Why this redox equation occurs on basic medium?

Question

I have the following redox equation that I need to balance:

$$\ce{MnO4-(aq) + SO3^2-(aq) → MnO2(s) + SO4^2-(aq)}$$

The problem says that it happens on basic medium, but I don't see the $\ce{OH-}$ which I usually use to identify the basic medium.

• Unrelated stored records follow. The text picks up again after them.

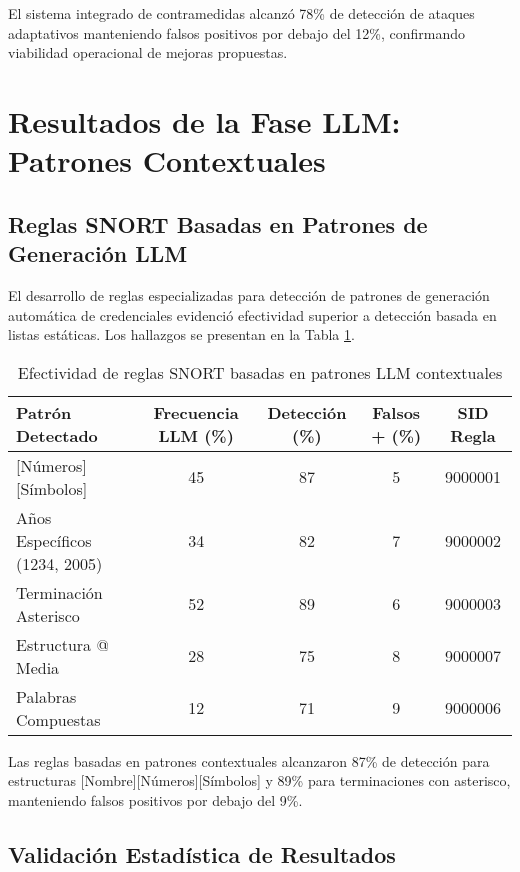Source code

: El sistema integrado de contramedidas alcanzó 78\% de detección de ataques adaptativos manteniendo falsos positivos por debajo del 12\%, confirmando viabilidad operacional de mejoras propuestas.

\section{Resultados de la Fase LLM: Patrones Contextuales}

\subsection{Reglas SNORT Basadas en Patrones de Generación LLM}

El desarrollo de reglas especializadas para detección de patrones de generación automática de credenciales evidenció efectividad superior a detección basada en listas estáticas. Los hallazgos se presentan en la Tabla \ref{tab:llm_pattern_rules}.

\begin{table}[h]
\centering
\caption{Efectividad de reglas SNORT basadas en patrones LLM contextuales}
\label{tab:llm_pattern_rules}
\begin{tabular}{|l|c|c|c|c|}
\hline
\textbf{Patrón Detectado} & \textbf{Frecuencia LLM (\%)} & \textbf{Detección (\%)} & \textbf{Falsos + (\%)} & \textbf{SID Regla} \\
\hline
[Nombre][Números][Símbolos] & 45 & 87 & 5 & 9000001 \\
\hline
Años Específicos (1234, 2005) & 34 & 82 & 7 & 9000002 \\
\hline
Terminación Asterisco & 52 & 89 & 6 & 9000003 \\
\hline
Estructura @ Media & 28 & 75 & 8 & 9000007 \\
\hline
Palabras Compuestas & 12 & 71 & 9 & 9000006 \\
\hline
\end{tabular}
\end{table}

Las reglas basadas en patrones contextuales alcanzaron 87\% de detección para estructuras [Nombre][Números][Símbolos] y 89\% para terminaciones con asterisco, manteniendo falsos positivos por debajo del 9\%.

\subsection{Validación Estadística de Resultados}

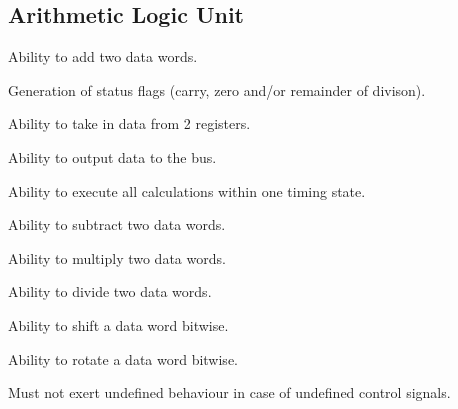 \subsection{Arithmetic Logic Unit}

\begin{turing-requirement}
  Ability to add two data words.
\end{turing-requirement}

\begin{turing-requirement}
  Generation of status flags (carry, zero and/or remainder of divison). 
\end{turing-requirement}

\begin{arch-requirement}
  Ability to take in data from 2 registers.
\end{arch-requirement}

\begin{arch-requirement}
  Ability to output data to the bus. 
\end{arch-requirement}

\begin{arch-requirement}
  Ability to execute all calculations within one timing state.
\end{arch-requirement}

\begin{feat-requirement}
  Ability to subtract two data words.
\end{feat-requirement}

\begin{feat-requirement}
  Ability to multiply two data words.
\end{feat-requirement}

\begin{feat-requirement}
  Ability to divide two data words.
\end{feat-requirement}

\begin{feat-requirement}
  Ability to shift a data word bitwise.
\end{feat-requirement}

\begin{feat-requirement}
  Ability to rotate a data word bitwise.
\end{feat-requirement}

\begin{feat-requirement}
  Must not exert undefined behaviour in case of undefined control signals. 
\end{feat-requirement}

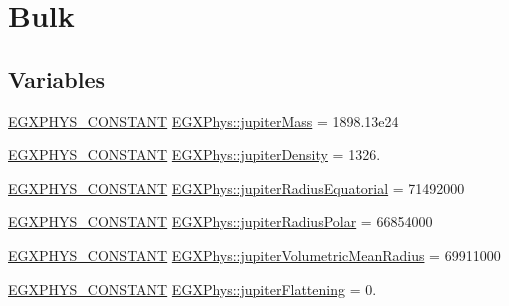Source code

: \hypertarget{group___e_g_x_phys-_constants-_astrophysics-_solar_system-_jupiter-_bulk}{}\section{Bulk}
\label{group___e_g_x_phys-_constants-_astrophysics-_solar_system-_jupiter-_bulk}
\subsection*{Variables}
\begin{DoxyCompactItemize}
\item 
\mbox{\hyperlink{group___e_g_x_phys-_constants-_macros_ga76980d288494ce1714c9ac68a95ba702}{E\+G\+X\+P\+H\+Y\+S\+\_\+\+C\+O\+N\+S\+T\+A\+NT}} \mbox{\hyperlink{group___e_g_x_phys-_constants-_astrophysics-_solar_system-_jupiter-_bulk_ga8a78b1db0a9c538857855b43a3bc47e6}{E\+G\+X\+Phys\+::jupiter\+Mass}} = 1898.\+13e24
\item 
\mbox{\hyperlink{group___e_g_x_phys-_constants-_macros_ga76980d288494ce1714c9ac68a95ba702}{E\+G\+X\+P\+H\+Y\+S\+\_\+\+C\+O\+N\+S\+T\+A\+NT}} \mbox{\hyperlink{group___e_g_x_phys-_constants-_astrophysics-_solar_system-_jupiter-_bulk_gafc5e9529e45112431da46f9433c300ed}{E\+G\+X\+Phys\+::jupiter\+Density}} = 1326.
\item 
\mbox{\hyperlink{group___e_g_x_phys-_constants-_macros_ga76980d288494ce1714c9ac68a95ba702}{E\+G\+X\+P\+H\+Y\+S\+\_\+\+C\+O\+N\+S\+T\+A\+NT}} \mbox{\hyperlink{group___e_g_x_phys-_constants-_astrophysics-_solar_system-_jupiter-_bulk_gae10498fbbb0666a828130575ffc28d6e}{E\+G\+X\+Phys\+::jupiter\+Radius\+Equatorial}} = 71492000
\item 
\mbox{\hyperlink{group___e_g_x_phys-_constants-_macros_ga76980d288494ce1714c9ac68a95ba702}{E\+G\+X\+P\+H\+Y\+S\+\_\+\+C\+O\+N\+S\+T\+A\+NT}} \mbox{\hyperlink{group___e_g_x_phys-_constants-_astrophysics-_solar_system-_jupiter-_bulk_ga7b2626988078bb3648e4a4238b36c825}{E\+G\+X\+Phys\+::jupiter\+Radius\+Polar}} = 66854000
\item 
\mbox{\hyperlink{group___e_g_x_phys-_constants-_macros_ga76980d288494ce1714c9ac68a95ba702}{E\+G\+X\+P\+H\+Y\+S\+\_\+\+C\+O\+N\+S\+T\+A\+NT}} \mbox{\hyperlink{group___e_g_x_phys-_constants-_astrophysics-_solar_system-_jupiter-_bulk_gab96ee9108c321647b7ae0c490e797b6f}{E\+G\+X\+Phys\+::jupiter\+Volumetric\+Mean\+Radius}} = 69911000
\item 
\mbox{\hyperlink{group___e_g_x_phys-_constants-_macros_ga76980d288494ce1714c9ac68a95ba702}{E\+G\+X\+P\+H\+Y\+S\+\_\+\+C\+O\+N\+S\+T\+A\+NT}} \mbox{\hyperlink{group___e_g_x_phys-_constants-_astrophysics-_solar_system-_jupiter-_bulk_gad468e6d4f1654ea8065a49a39302b039}{E\+G\+X\+Phys\+::jupiter\+Flattening}} = 0.

\end{DoxyCompactItemize}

How do I identify that this reaction happens on basic medium? Is it something that the problem should clarify?

Answer 1

You are given a net ionic equation, which is the reduced form of a complete ionic equation: that's why you see neither $\ce{H2O}$ nor $\ce{OH-}$. You can deduce that the medium should be slightly alkaline a priori only if you:

• either know that manganate $\ce{MnO4^2-}$ formed in alkaline medium hydrolyses when there is a lack of reducing agent (here, sulfite $\ce{SO3^2-}$) to manganese(IV) oxide $\ce{MnO2}$ and that $\ce{MnO2}$ is also formed near neutral $\mathrm{pH}$ values;
• or you compose the redox reaction as you were asked to and notice that two $\ce{OH-}$ are produced:

$$ \begin{align} \ce{\overset{+7}{Mn}O4- + 2 H2O + 3 e- &→ \overset{+4}{Mn}O2 + 4 OH-} & |\cdot 2 \tag{red}\\ \ce{\overset{+4}{S}O3- + 2 OH- &→ \overset{+6}{S}O4^2- + H2O + 2 e-} & |\cdot 3 \tag{ox}\\ \hline \ce{2\overset{+7}{Mn}O4- + 3\overset{+4}{S}O3- + H2O &→ 2\overset{+4}{Mn}O2 + 3\overset{+6}{S}O4^2- + 2 OH-} \tag{redox} \end{align} $$

As for why your problem states the redox reaction takes place in basic medium, it's just an extra hint assisting you in balancing the oxidation and reduction half-reactions (number of oxygens in oxides and oxoanions, for instance), but you could've balance the equation all right even if there were no information about the alkalinity of the medium.